What the task requires: Omit the images. Reproduce each line of the records exactly as it appears.

Stored items from a collection
★ ★ ★ ★
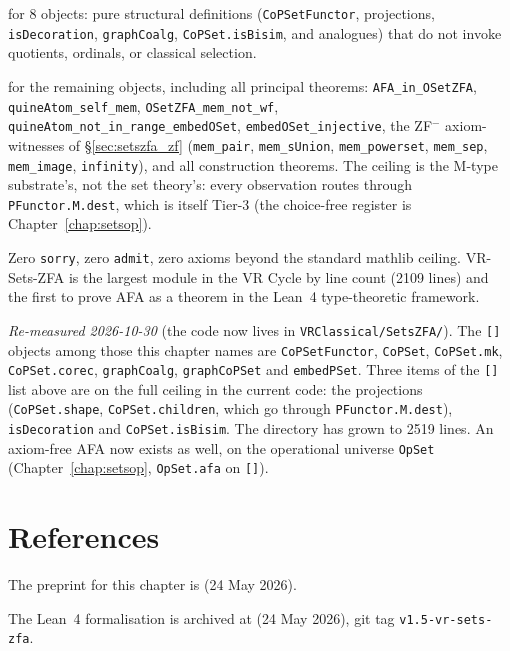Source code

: \axiomprofile{[]} for 8 objects: pure structural definitions
(\texttt{CoPSetFunctor}, projections, \texttt{isDecoration},
\texttt{graphCoalg}, \texttt{CoPSet.isBisim}, and analogues) that do not
invoke quotients, ordinals, or classical selection.

 for the remaining objects,
including all principal theorems: \texttt{AFA\_in\_OSetZFA},
\texttt{quineAtom\_self\_mem}, \texttt{OSetZFA\_mem\_not\_wf},
\texttt{quineAtom\_not\_in\_range\_embedOSet},
\texttt{embedOSet\_injective}, the ZF$^-$ axiom-witnesses of
\S\ref{sec:setszfa_zf} (\texttt{mem\_pair}, \texttt{mem\_sUnion},
\texttt{mem\_powerset}, \texttt{mem\_sep}, \texttt{mem\_image},
\texttt{infinity}), and all construction theorems.  The ceiling is the M-type
substrate's, not the set theory's: every observation routes through
\texttt{PFunctor.M.dest}, which is itself Tier-3 (the choice-free register is
Chapter~\ref{chap:setsop}).

Zero \texttt{sorry}, zero \texttt{admit}, zero axioms beyond the standard
mathlib ceiling.  VR-Sets-ZFA is the largest module in the VR Cycle
by line count (2109 lines) and the first to prove AFA as a theorem in
the Lean~4 type-theoretic framework.

\emph{Re-measured 2026-10-30} (the code now lives in \texttt{VRClassical/SetsZFA/}).
The \texttt{[]} objects among those this chapter names are \texttt{CoPSetFunctor},
\texttt{CoPSet}, \texttt{CoPSet.mk}, \texttt{CoPSet.corec}, \texttt{graphCoalg},
\texttt{graphCoPSet} and \texttt{embedPSet}.  Three items of the \texttt{[]} list above are
on the full ceiling in the current code: the projections (\texttt{CoPSet.shape},
\texttt{CoPSet.children}, which go through \texttt{PFunctor.M.dest}),
\texttt{isDecoration} and \texttt{CoPSet.isBisim}.  The directory has grown to 2519
lines.  An axiom-free AFA now exists as well, on the operational universe
\texttt{OpSet} (Chapter~\ref{chap:setsop}, \texttt{OpSet.afa} on \texttt{[]}).

\section{References}
\label{sec:setszfa_refs}

The preprint for this chapter is
 (24 May 2026).

The Lean~4 formalisation is archived at
 (24 May 2026),
git tag \texttt{v1.5-vr-sets-zfa}.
★ ★ ★ ★
Task solution:
Source code

: \axiomprofile{[]} for 8 objects: pure structural definitions
(\texttt{CoPSetFunctor}, projections, \texttt{isDecoration},
\texttt{graphCoalg}, \texttt{CoPSet.isBisim}, and analogues) that do not
invoke quotients, ordinals, or classical selection.

 for the remaining objects,
including all principal theorems: \texttt{AFA\_in\_OSetZFA},
\texttt{quineAtom\_self\_mem}, \texttt{OSetZFA\_mem\_not\_wf},
\texttt{quineAtom\_not\_in\_range\_embedOSet},
\texttt{embedOSet\_injective}, the ZF$^-$ axiom-witnesses of
\S\ref{sec:setszfa_zf} (\texttt{mem\_pair}, \texttt{mem\_sUnion},
\texttt{mem\_powerset}, \texttt{mem\_sep}, \texttt{mem\_image},
\texttt{infinity}), and all construction theorems.  The ceiling is the M-type
substrate's, not the set theory's: every observation routes through
\texttt{PFunctor.M.dest}, which is itself Tier-3 (the choice-free register is
Chapter~\ref{chap:setsop}).

Zero \texttt{sorry}, zero \texttt{admit}, zero axioms beyond the standard
mathlib ceiling.  VR-Sets-ZFA is the largest module in the VR Cycle
by line count (2109 lines) and the first to prove AFA as a theorem in
the Lean~4 type-theoretic framework.

\emph{Re-measured 2026-10-30} (the code now lives in \texttt{VRClassical/SetsZFA/}).
The \texttt{[]} objects among those this chapter names are \texttt{CoPSetFunctor},
\texttt{CoPSet}, \texttt{CoPSet.mk}, \texttt{CoPSet.corec}, \texttt{graphCoalg},
\texttt{graphCoPSet} and \texttt{embedPSet}.  Three items of the \texttt{[]} list above are
on the full ceiling in the current code: the projections (\texttt{CoPSet.shape},
\texttt{CoPSet.children}, which go through \texttt{PFunctor.M.dest}),
\texttt{isDecoration} and \texttt{CoPSet.isBisim}.  The directory has grown to 2519
lines.  An axiom-free AFA now exists as well, on the operational universe
\texttt{OpSet} (Chapter~\ref{chap:setsop}, \texttt{OpSet.afa} on \texttt{[]}).

\section{References}
\label{sec:setszfa_refs}

The preprint for this chapter is
 (24 May 2026).

The Lean~4 formalisation is archived at
 (24 May 2026),
git tag \texttt{v1.5-vr-sets-zfa}.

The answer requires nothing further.